In my opinion, a good proprietary software leverages open source technologies like Apache Kafka, Apache Hadoop or Apache Spark. Vendors should integrate natively with these technologies. Some opportunities for vendors:

  • Visual coding (for developers) to generate code (e.g. graphical components, which generate framework-compliant source code for a Hadoop or Spark job)
  • Visual tooling (e.g. for business analysts or data scientists), like a Visual Analytics tools which connect to big data stores to find insights and patterns
  • Infrastructure tooling for management and monitoring of open source infrastructure (e.g. tools to monitor and scale Apache Kafka messaging infrastructures)
  • Add-ons which are natively integrated with open source frameworks (e.g. instead of requiring own proprietary runtime and messaging infrastructures, an integration vendor should deploy its integration microservices on open cloud-native platforms like Kubernetes or Cloud Foundry and leverage open messaging infrastructures like Apache Kafka instead of pushing towards proprietary solutions)

Open Source and Proprietary Software Complement Each Other

Therefore, I do not see this as a discussion of “open source software” versus “proprietary software”. Both complement each other very well. You should always ask the following questions before making a decision for open source software, proprietary software or a combination of both:

  • What is the added value of the proprietary solution? Does this increase the complexity and increases the footprint of runtime and tooling?
  • What is the expected total cost of ownership of a project (TCO), i.e. license / subscription + project lifecycle costs?
  • How to realize the project? Who will support you, how do you find experts for delivery (typically consulting companies)? Integration and analytics projects are often huge with big investments, so how to make sure you can deliver (implementation, test, deployment, operations, change management, etc.)? Can we get commercial support for our mission-critical deployments (24/7)?
  • How to use this project with the rest of the enterprise architecture? Do you deploy everything on the same cluster? Do we want to set some (open) de facto standards in different departments and business units?
  • Do we want to use the same technology in new environments without limiting 30-day-trials or annoying sales cycles, maybe even deploy it to production without any license / subscription costs?
  • Do we want to add changes, enhancements or fixes to the platform by ourselves (e.g. if we need a specific feature immediately, not in six months)?

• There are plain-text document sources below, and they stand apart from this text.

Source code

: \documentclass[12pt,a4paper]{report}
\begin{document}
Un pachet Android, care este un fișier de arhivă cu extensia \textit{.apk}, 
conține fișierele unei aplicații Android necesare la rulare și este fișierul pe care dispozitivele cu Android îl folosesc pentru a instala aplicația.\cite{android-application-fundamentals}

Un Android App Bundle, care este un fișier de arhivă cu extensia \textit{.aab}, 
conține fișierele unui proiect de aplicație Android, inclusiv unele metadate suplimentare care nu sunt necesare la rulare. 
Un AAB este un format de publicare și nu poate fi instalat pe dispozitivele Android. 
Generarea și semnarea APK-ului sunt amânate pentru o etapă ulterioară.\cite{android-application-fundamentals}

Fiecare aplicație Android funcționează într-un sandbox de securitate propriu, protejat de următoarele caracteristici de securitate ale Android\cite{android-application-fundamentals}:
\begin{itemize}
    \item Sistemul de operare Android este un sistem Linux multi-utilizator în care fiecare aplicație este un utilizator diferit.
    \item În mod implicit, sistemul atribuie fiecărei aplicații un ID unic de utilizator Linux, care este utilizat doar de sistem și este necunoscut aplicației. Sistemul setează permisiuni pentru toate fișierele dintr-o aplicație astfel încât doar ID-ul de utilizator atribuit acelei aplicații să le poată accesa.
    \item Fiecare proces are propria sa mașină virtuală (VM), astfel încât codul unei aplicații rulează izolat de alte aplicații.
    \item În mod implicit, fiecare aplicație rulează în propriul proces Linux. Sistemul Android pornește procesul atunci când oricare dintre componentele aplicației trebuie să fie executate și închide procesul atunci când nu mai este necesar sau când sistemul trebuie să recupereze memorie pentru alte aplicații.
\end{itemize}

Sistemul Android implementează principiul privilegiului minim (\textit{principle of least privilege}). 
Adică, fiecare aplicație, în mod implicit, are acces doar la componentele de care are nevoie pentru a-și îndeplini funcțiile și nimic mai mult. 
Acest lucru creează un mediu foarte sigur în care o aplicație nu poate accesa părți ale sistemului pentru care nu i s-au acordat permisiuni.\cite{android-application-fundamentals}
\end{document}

Let’s think about a specific example with these questions in mind:

Example: Do you still need an Enterprise Service Bus (ESB) in a World of Cloud-Native Microservices?

I faced this question a lot in the last 24 months, especially with the trend moving to flexible, agile microservices (not just for building business applications, but also for integration and analytics middleware). See my article “Do Microservices Spell the End of the ESB?”. The short summary: You still need middleware (call it ESB, integration platform, iPaaS, or somehow else), though the requirements are different today. This is true for open source and proprietary ESB products. However, something else has changed in the last 24 months…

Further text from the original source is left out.